__Aim of the exercise__. Look through the data below and return each line where "Dash" appears.

__Supplied records__.
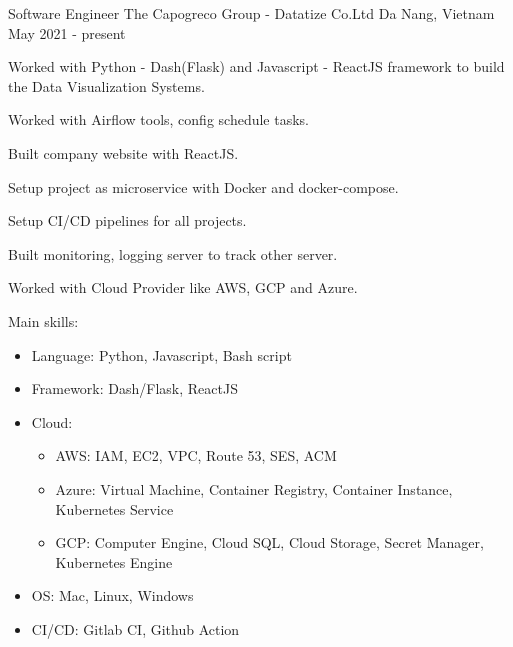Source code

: 

\begin{cventries}

  \cventry
    {Software Engineer} %
    {The Capogreco Group - Datatize Co.Ltd} %
    {Da Nang, Vietnam} %
    {May 2021 - present} %
    {
      \begin{cvitems} %
        \item {Worked with Python - Dash(Flask) and Javascript - ReactJS framework to build the Data Visualization Systems.}
        \item {Worked with Airflow tools, config schedule tasks.}
        \item {Built company website with ReactJS.}
        \item {Setup project as microservice with Docker and docker-compose.}
        \item {Setup CI/CD pipelines for all projects.}
        \item {Built monitoring, logging server to track other server.}
        \item {Worked with Cloud Provider like AWS, GCP and Azure.}
        \item {Main skills:
        	\begin{itemize}
            \item {Language: Python, Javascript, Bash script}
            \item {Framework: Dash/Flask, ReactJS}
            \item {Cloud:}
            	\begin{itemize}
                \item {AWS: IAM, EC2, VPC, Route 53, SES, ACM}
                \item {Azure: Virtual Machine, Container Registry, Container Instance, Kubernetes Service}
                \item {GCP: Computer Engine, Cloud SQL, Cloud Storage, Secret Manager, Kubernetes Engine }
			        \end{itemize}
        \item {OS: Mac, Linux, Windows}
        \item {CI/CD: Gitlab CI, Github Action}
			\end{itemize}
        }
      \end{cvitems}
    }


\end{cventries}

__Written solution__.
        \item {Worked with Python - Dash(Flask) and Javascript - ReactJS framework to build the Data Visualization Systems.}
            \item {Framework: Dash/Flask, ReactJS}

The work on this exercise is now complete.